Se sintió un niño jugando a ser ninja frente a un demonio real.

Kakashi se llevó la mano a su protector de frente. —Parece que tendré que usar esto.

Levantó la banda. El ojo rojo, con tres aspas negras, se abrió. El Sharingan.

Zabuza rió, un sonido seco y rasposo. —El Ninja Copia. Kakashi del Sharingan. Es un honor. Y veo que traes cachorros contigo.

Los ojos de Zabuza se posaron, por una fracción de segundo, en Naruto. 

Naruto sintió como si un gancho de carnicero le atravesara el pecho. 

Zabuza no vio al "payaso". Vio a alguien que no estaba temblando como los otros dos.

—Ese pelirrojo... —murmuró Zabuza—. Tiene una mirada desagradable.

Naruto forzó su sonrisa idiota, aunque le costó un esfuerzo titánico. —¡Oye, tú, momia sin cejas! —gritó, con la voz un poco quebrada—. ¡No nos mires así! ¡Kakashi-sensei te va a dar una paliza!

Zabuza lo ignoró y saltó al agua, desapareciendo en la niebla. —Arte Ninja: Jutsu de Ocultación en la Niebla.

El mundo se volvió blanco y gris. La visión desapareció.

Naruto se quedó ciego. 

Pero su sangre... su sangre empezó a vibrar. 

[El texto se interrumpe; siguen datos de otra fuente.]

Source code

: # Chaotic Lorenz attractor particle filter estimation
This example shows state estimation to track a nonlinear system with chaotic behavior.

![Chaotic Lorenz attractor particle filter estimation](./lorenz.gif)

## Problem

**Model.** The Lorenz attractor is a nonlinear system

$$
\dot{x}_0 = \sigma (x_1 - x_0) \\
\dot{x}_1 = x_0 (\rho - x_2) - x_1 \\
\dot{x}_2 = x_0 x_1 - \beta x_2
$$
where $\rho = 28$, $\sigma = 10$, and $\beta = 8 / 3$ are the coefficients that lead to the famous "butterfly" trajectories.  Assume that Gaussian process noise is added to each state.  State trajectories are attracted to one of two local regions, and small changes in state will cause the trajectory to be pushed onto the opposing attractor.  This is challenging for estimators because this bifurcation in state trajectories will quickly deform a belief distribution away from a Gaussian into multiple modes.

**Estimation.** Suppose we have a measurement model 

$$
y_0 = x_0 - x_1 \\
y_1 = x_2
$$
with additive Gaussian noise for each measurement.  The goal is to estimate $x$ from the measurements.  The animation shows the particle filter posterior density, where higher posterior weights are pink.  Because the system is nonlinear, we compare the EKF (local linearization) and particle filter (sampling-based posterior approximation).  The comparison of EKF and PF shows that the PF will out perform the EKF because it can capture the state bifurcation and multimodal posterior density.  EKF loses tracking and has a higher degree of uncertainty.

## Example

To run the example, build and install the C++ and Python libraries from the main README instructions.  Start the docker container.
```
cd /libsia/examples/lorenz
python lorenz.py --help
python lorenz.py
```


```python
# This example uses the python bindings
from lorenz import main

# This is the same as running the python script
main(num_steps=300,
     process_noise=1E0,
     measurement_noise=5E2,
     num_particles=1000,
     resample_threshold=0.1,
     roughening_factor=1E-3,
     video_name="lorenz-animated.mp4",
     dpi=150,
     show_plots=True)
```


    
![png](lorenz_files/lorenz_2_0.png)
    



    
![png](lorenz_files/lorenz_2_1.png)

El Zorro en su interior sonrió.

—Ahora sí, Naruto. La vista no sirve. Tu espada de juguete no sirve. —Solo sirve lo que llevas dentro.

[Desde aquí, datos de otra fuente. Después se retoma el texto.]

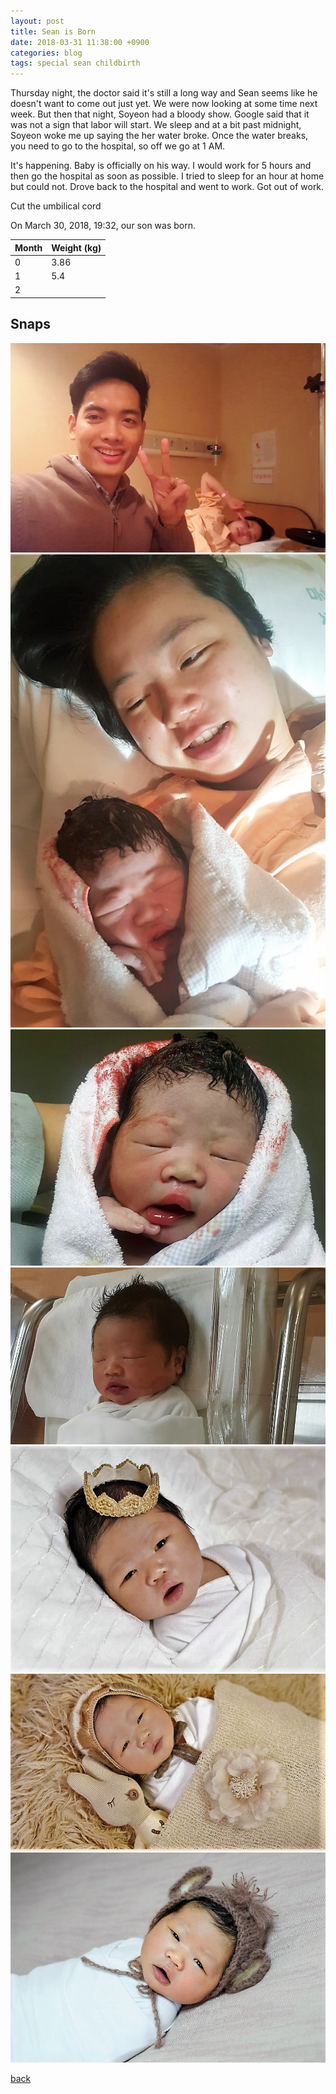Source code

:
 ```yaml
---
layout: post
title: Sean is Born
date: 2018-03-31 11:38:00 +0900
categories: blog
tags: special sean childbirth
---
```


Thursday night, the doctor said it's still a long way and Sean seems like he doesn't want to come out just yet. We were now looking at some time next week. But then that night, Soyeon had a bloody show. Google said that it was not a sign that labor will start. We sleep and at a bit past midnight, Soyeon woke me up saying the her water broke. Once the water breaks, you need to go to the hospital, so off we go at 1 AM.

It's happening. Baby is officially on his way. I would work for 5 hours and then go the hospital as soon as possible. I tried to sleep for an hour at home but could not. Drove back to the hospital and went to work. Got out of work. 


Cut the umbilical cord

On March 30, 2018, 19:32, our son was born.

| Month | Weight (kg) |
| --------|---------|
| 0 | 3.86 |
| 1 | 5.4  |
| 2 |  |

## Snaps

![](/assets/img/20180330-prepain.jpg "It's happening")
![](/assets/img/20180330-warriors.jpg "We did it!")
![](/assets/img/20180330-freshlysqueezed.jpg "That's a handsome baby right there")
![](/assets/img/20180330-bundleofjoy.jpg "Sleep tight, little one")
![](/assets/img/20180402-littleprince1.jpg "Little Prince")
![](/assets/img/20180402-littleprince2.jpg "Little Prince")
![](/assets/img/20180402-littleprince3.jpg "Little Prince")

[back](/blog)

Naruto cerró los ojos en medio de la niebla. Ignoró el miedo de Sasuke. Ignoró los jadeos de Sakura. Se concentró en el latido de los corazones que lo rodeaban.

Uno... dos... tres... Y uno más. Grande. Lento. Moviéndose en círculos.

Naruto no desenvainó. Apretó los puños. Era insuficiente, sí. Pero seguía vivo. Y mientras estuviera vivo, era peligroso.